*** Data supplied ***

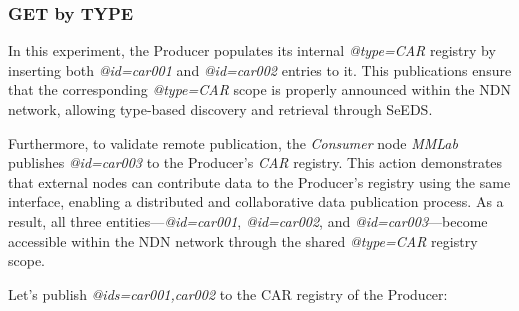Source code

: \documentclass{article}
\begin{document}
\subsubsection{GET by TYPE}

In this experiment, the Producer populates its internal \textit{@type=CAR} registry by inserting both \textit{@id=car001} and \textit{@id=car002} entries to it. This publications ensure that the corresponding \textit{@type=CAR} scope is properly announced within the NDN network, allowing type-based discovery and retrieval through SeEDS.

Furthermore, to validate remote publication, the \emph{Consumer} node \textit{MMLab} publishes \textit{@id=car003} to the Producer’s \textit{CAR} registry. This action demonstrates that external nodes can contribute data to the Producer’s registry using the same interface, enabling a distributed and collaborative data publication process. As a result, all three entities—\textit{@id=car001}, \textit{@id=car002}, and \textit{@id=car003}—become accessible within the NDN network through the shared \textit{@type=CAR} registry scope.

Let's publish \textit{@ids=car001,car002} to the CAR registry of the Producer:
\end{document}
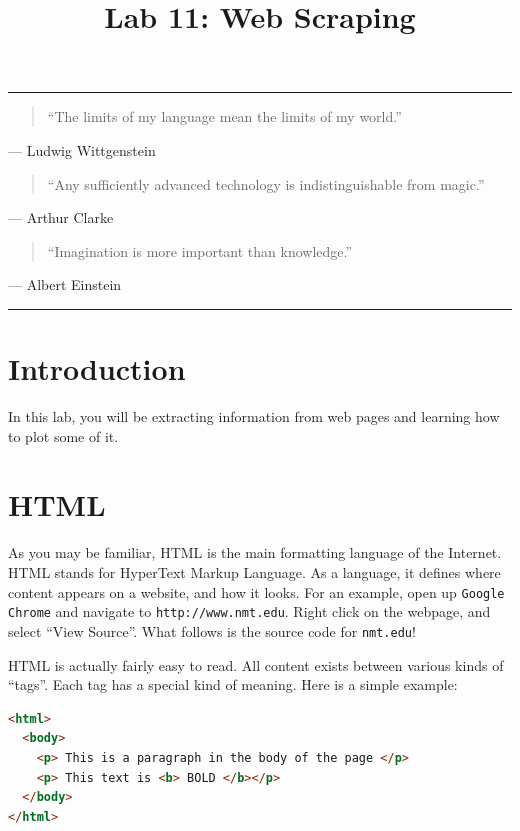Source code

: \documentclass[11pt]{cselabheader}
\title{Lab 11: Web Scraping}
\begin{document}
\maketitle

\hrule
\begin{quotation}
``The limits of my language mean the limits of my world.''
\end{quotation}
\begin{flushright}
--- Ludwig Wittgenstein
\end{flushright}

\begin{quotation}
``Any sufficiently advanced technology is indistinguishable from magic.''
\end{quotation}
\begin{flushright}
--- Arthur Clarke
\end{flushright}

\begin{quotation}
``Imagination is more important than knowledge.''
\end{quotation}
\begin{flushright}
--- Albert Einstein
\end{flushright}

\hrule

\section{Introduction}

In this lab, you will be extracting information from web pages and learning how
to plot some of it.

\section{HTML}

As you may be familiar, HTML is the main formatting language of the
Internet. HTML stands for HyperText Markup Language. As a language, it
defines where content appears on a website, and how it looks. For an
example, open up \texttt{Google Chrome} and navigate to
\texttt{http://www.nmt.edu}. Right click on the webpage, and select
``View Source''. What follows is the source code for \texttt{nmt.edu}!

HTML is actually fairly easy to read. All content exists between
various kinds of ``tags''. Each tag has a special kind of
meaning. Here is a simple example:

\begin{lstlisting}[style=python, language=html]
<html>
  <body>
    <p> This is a paragraph in the body of the page </p>
    <p> This text is <b> BOLD </b></p>
  </body>
</html>
\end{lstlisting}
\end{document}
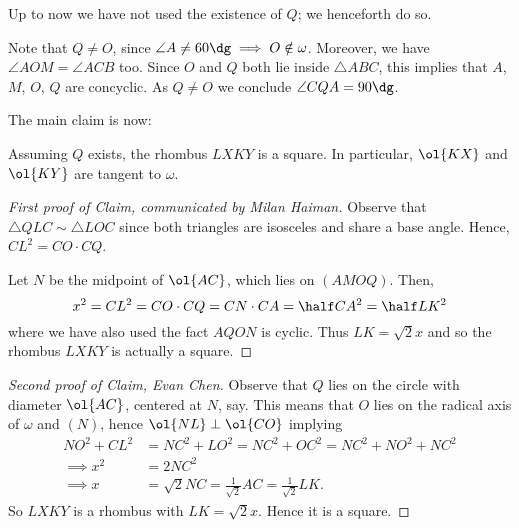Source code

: \documentclass[11pt]{scrartcl}
\begin{document}
Up to now we have not used the existence of $Q$;
we henceforth do so.

Note that $Q \neq O$, since $\angle A \neq 60\dg \implies O \notin \omega$.
Moreover, we have $\angle AOM = \angle ACB$ too.
Since $O$ and $Q$ both lie inside $\triangle ABC$,
this implies that $A$, $M$, $O$, $Q$ are concyclic.
As $Q \neq O$ we conclude $\angle CQA = 90\dg$.

The main claim is now:
\begin{claim*}
  Assuming $Q$ exists, the rhombus $LXKY$ is a square.
  In particular, $\ol{KX}$ and $\ol{KY}$ are tangent to $\omega$.
\end{claim*}

\begin{proof}
  [First proof of Claim, communicated by Milan Haiman]
  Observe that $\triangle QLC \sim \triangle LOC$
  since both triangles are isosceles and share a base angle.
  Hence, $CL^2 = CO \cdot CQ$.

  Let $N$ be the midpoint of $\ol{AC}$,
  which lies on $(AMOQ)$.
  Then,
  \[ x^2 = CL^2 = CO \cdot CQ = CN \cdot CA = \half CA^2 = \half LK^2 \]
  where we have also used the fact $AQON$ is cyclic.
  Thus $LK = \sqrt2 x$ and so the rhombus $LXKY$ is
  actually a square.
\end{proof}

\begin{proof}
  [Second proof of Claim, Evan Chen]
  Observe that $Q$ lies on the circle with diameter $\ol{AC}$, centered at $N$, say.
  This means that $O$ lies on the radical axis of $\omega$ and $(N)$,
  hence $\ol{NL} \perp \ol{CO}$ implying
  \begin{align*}
    NO^2 + CL^2 &= NC^2 + LO^2
    = NC^2 + OC^2 = NC^2 + NO^2 + NC^2 \\
    \implies x^2 &= 2NC^2 \\
    \implies x &= \sqrt 2 NC = \frac{1}{\sqrt2} AC = \frac{1}{\sqrt2} LK.
  \end{align*}
  So $LXKY$ is a rhombus with $LK = \sqrt2 x$.
  Hence it is a square.
\end{proof}
\end{document}

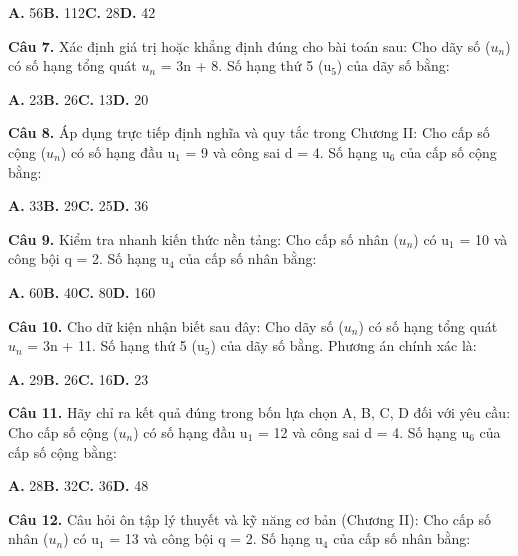 \documentclass[11pt,a4paper]{article}
\begin{document}
\hspace*{1.5em}\textbf{A.} 56\quad\quad \textbf{B.} 112\quad\quad \textbf{C.} 28\quad\quad \textbf{D.} 42\par\vspace{2pt}
\textbf{\color{primary} Câu 7.} Xác định giá trị hoặc khẳng định đúng cho bài toán sau: Cho dãy số ($u_n$) có số hạng tổng quát $u_n$ = 3n + 8. Số hạng thứ 5 (u$_5$) của dãy số bằng:\par
\hspace*{1.5em}\textbf{A.} 23\quad\quad \textbf{B.} 26\quad\quad \textbf{C.} 13\quad\quad \textbf{D.} 20\par\vspace{2pt}
\textbf{\color{primary} Câu 8.} Áp dụng trực tiếp định nghĩa và quy tắc trong Chương II: Cho cấp số cộng ($u_n$) có số hạng đầu u$_1$ = 9 và công sai d = 4. Số hạng u$_6$ của cấp số cộng bằng:\par
\hspace*{1.5em}\textbf{A.} 33\quad\quad \textbf{B.} 29\quad\quad \textbf{C.} 25\quad\quad \textbf{D.} 36\par\vspace{2pt}
\textbf{\color{primary} Câu 9.} Kiểm tra nhanh kiến thức nền tảng: Cho cấp số nhân ($u_n$) có u$_1$ = 10 và công bội q = 2. Số hạng u$_4$ của cấp số nhân bằng:\par
\hspace*{1.5em}\textbf{A.} 60\quad\quad \textbf{B.} 40\quad\quad \textbf{C.} 80\quad\quad \textbf{D.} 160\par\vspace{2pt}
\textbf{\color{primary} Câu 10.} Cho dữ kiện nhận biết sau đây: Cho dãy số ($u_n$) có số hạng tổng quát $u_n$ = 3n + 11. Số hạng thứ 5 (u$_5$) của dãy số bằng. Phương án chính xác là:\par
\hspace*{1.5em}\textbf{A.} 29\quad\quad \textbf{B.} 26\quad\quad \textbf{C.} 16\quad\quad \textbf{D.} 23\par\vspace{2pt}
\textbf{\color{primary} Câu 11.} Hãy chỉ ra kết quả đúng trong bốn lựa chọn A, B, C, D đối với yêu cầu: Cho cấp số cộng ($u_n$) có số hạng đầu u$_1$ = 12 và công sai d = 4. Số hạng u$_6$ của cấp số cộng bằng:\par
\hspace*{1.5em}\textbf{A.} 28\quad\quad \textbf{B.} 32\quad\quad \textbf{C.} 36\quad\quad \textbf{D.} 48\par\vspace{2pt}
\textbf{\color{primary} Câu 12.} Câu hỏi ôn tập lý thuyết và kỹ năng cơ bản (Chương II): Cho cấp số nhân ($u_n$) có u$_1$ = 13 và công bội q = 2. Số hạng u$_4$ của cấp số nhân bằng:\par
\end{document}
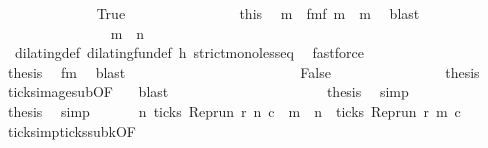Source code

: \begin{isabellebody}
\ \ \ \ \ \ \ \ \ \ \ \ \isamarkupfalse%
\ True\isanewline
\ \ \ \ \ \ \ \ \ \ \ \ \ \ \isamarkupfalse%
\ this\ \isamarkupfalse%
\ m\ \ fm{}{\isacharcolon}{\isacartoucheopen}f\ m\ {\isacharequal}\ m{\isacartoucheclose}\ \isamarkupfalse%
\ blast\isanewline
\ \ \ \ \ \ \ \ \ \ \ \ \ \ \isamarkupfalse%
\ {\isacartoucheopen}m\ {\isasymge}\ n{\isacartoucheclose}\isanewline
\ \ \ \ \ \ \ \ \ \ \ \ \ \ \ \ \isamarkupfalse%
\ {\isacharasterisk}\ dilating{\isacharunderscore}def\ dilating{\isacharunderscore}fun{\isacharunderscore}def\ h\ strict{\isacharunderscore}mono{\isacharunderscore}less{\isacharunderscore}eq\ \isamarkupfalse%
\ fastforce\isanewline
\ \ \ \ \ \ \ \ \ \ \ \ \ \ \isamarkupfalse%
\ {}\ \isamarkupfalse%
\ {\isacharquery}thesis\ \isamarkupfalse%
\ fm{}\ \isamarkupfalse%
\ blast\isanewline
\ \ \ \ \ \ \ \ \ \ \isamarkupfalse%
\isanewline
\ \ \ \ \ \ \ \ \ \ \ \ \isamarkupfalse%
\ False\isanewline
\ \ \ \ \ \ \ \ \ \ \ \ \ \ \isamarkupfalse%
\ {\isacharquery}thesis\ \ \isamarkupfalse%
\ ticks{\isacharunderscore}image{\isacharunderscore}sub{\isacharprime}{\isacharbrackleft}OF\ {\isacharasterisk}{\isacharbrackright}\ \isamarkupfalse%
\ blast\isanewline
\ \ \ \ \ \ \ \ \ \ \isamarkupfalse%
\isanewline
\ \ \ \ \ \ \ \ \isacommand{{\isacharbraceright}}\isamarkupfalse%
\ \isamarkupfalse%
\ {\isacharquery}thesis\ \isamarkupfalse%
\ simp\isanewline
\ \ \ \ \ \ \isamarkupfalse%
\isanewline
\ \ \ \ \isacommand{{\isacharbraceright}}\isamarkupfalse%
\ \isamarkupfalse%
\ {\isacharquery}thesis\ \isamarkupfalse%
\ simp\isanewline
\ \ \isamarkupfalse%
\isanewline
\ \ \isamarkupfalse%
\ {\isacartoucheopen}{\isasymforall}n{\isachardot}\ ticks\ {\isacharparenleft}Rep{\isacharunderscore}run\ r\ n\ c\ {\isasymlongrightarrow}\ {\isacharparenleft}{\isasymforall}m\ {\isasymge}\ n{\isachardot}\ {\isasymnot}\ ticks\ {\isacharparenleft}Rep{\isacharunderscore}run\ r\ m\ c\isanewline
\ \ \ \ \isamarkupfalse%
\ ticks{\isacharunderscore}imp{\isacharunderscore}ticks{\isacharunderscore}subk{\isacharbrackleft}OF\ {\isacharasterisk}{\isacharbrackright}\ \isamarkupfalse%

\end{isabellebody}
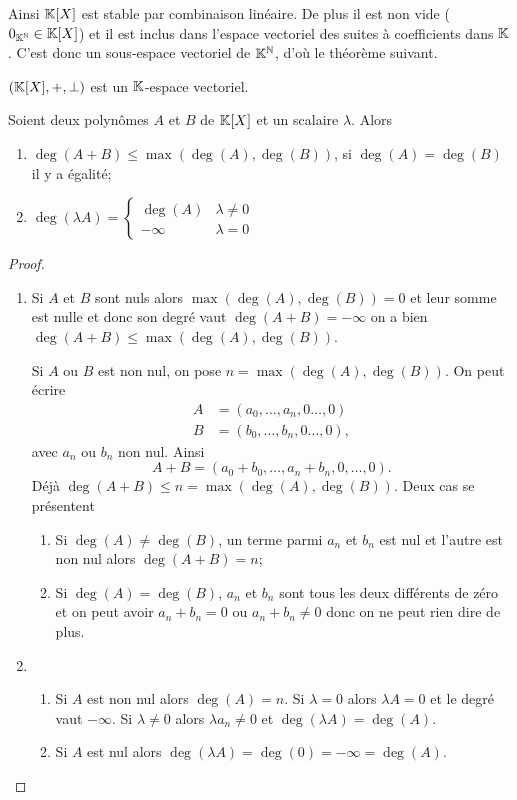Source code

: Ainsi $\mathbb{K}[X]$ est stable par combinaison linéaire. De plus il est non vide ($0_{\mathbb{K}^{\mathbb{N}}} \in \mathbb{K}[X]$) et il est inclus dans l'espace vectoriel des suites à coefficients dans $\mathbb{K}$. C'est donc un sous-espace vectoriel de $\mathbb{K}^{\mathbb{N}}$, d'où le théorème suivant.

\begin{theo}
  $(\mathbb{K}[X], +, \perp)$ est un $\mathbb{K}$-espace vectoriel.
\end{theo}

\begin{prop}
  Soient deux polynômes $A$ et $B$ de $\mathbb{K}[X]$ et un scalaire $\lambda$. Alors
  \begin{enumerate}
  \item $\deg(A+B) \leqslant \max(\deg(A),\deg(B))$, si $\deg(A)=\deg(B)$ il y a égalité;
  \item $\deg(\lambda A) = \begin{cases} \deg(A) & \lambda \neq 0 \\ -\infty & \lambda =0 \end{cases}$
  \end{enumerate}
\end{prop}
\begin{proof}
  \begin{enumerate}
  \item Si $A$ et $B$ sont nuls alors $\max(\deg(A),\deg(B))=0$ et leur somme est nulle et donc son degré vaut $\deg(A+B)=-\infty$ on a bien $\deg(A+B) \leqslant \max(\deg(A),\deg(B))$. 

    Si $A$ ou $B$ est non nul, on pose $n=\max(\deg(A),\deg(B))$. On peut écrire
    \begin{align}
      A &= (a_0, \ldots, a_n, 0 \ldots, 0) \\
      B &= (b_0, \ldots, b_n, 0 \ldots, 0),
    \end{align}
    avec $a_n$ ou $b_n$ non nul. Ainsi
    \begin{equation}
      A+B = (a_0+b_0, \ldots, a_n+b_n, 0, \ldots, 0).
    \end{equation}
    Déjà $\deg(A+B) \leqslant n = \max(\deg(A),\deg(B))$. Deux cas se présentent
    \begin{enumerate}
    \item Si $\deg(A) \neq \deg(B)$, un terme parmi $a_n$ et $b_n$ est nul et l'autre est non nul alors $\deg(A+B)=n$;
    \item Si $\deg(A) = \deg(B)$, $a_n$ et $b_n$ sont tous les deux différents de zéro et on peut avoir $a_n+b_n=0$ ou $a_n+b_n \neq 0$ donc on ne peut rien dire de plus.
    \end{enumerate}
  \item
    \begin{enumerate}
    \item Si $A$ est non nul alors $\deg(A)=n$. Si $\lambda=0$ alors $\lambda A=0$ et le degré vaut $-\infty$. Si $\lambda \neq 0$ alors $\lambda a_n \neq 0$ et $\deg(\lambda A)=\deg(A)$.
    \item Si $A$ est nul alors $\deg(\lambda A)=\deg(0)=-\infty=\deg(A)$.
    \end{enumerate}
  \end{enumerate}
\end{proof}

***

Exercise directions:
Whenever a line of the entries contains the string "cộng", copy that line.

Task response:
\textbf{\color{primary} Câu 8.} Áp dụng trực tiếp định nghĩa và quy tắc trong Chương II: Cho cấp số cộng ($u_n$) có số hạng đầu u$_1$ = 9 và công sai d = 4. Số hạng u$_6$ của cấp số cộng bằng:\par
\textbf{\color{primary} Câu 11.} Hãy chỉ ra kết quả đúng trong bốn lựa chọn A, B, C, D đối với yêu cầu: Cho cấp số cộng ($u_n$) có số hạng đầu u$_1$ = 12 và công sai d = 4. Số hạng u$_6$ của cấp số cộng bằng:\par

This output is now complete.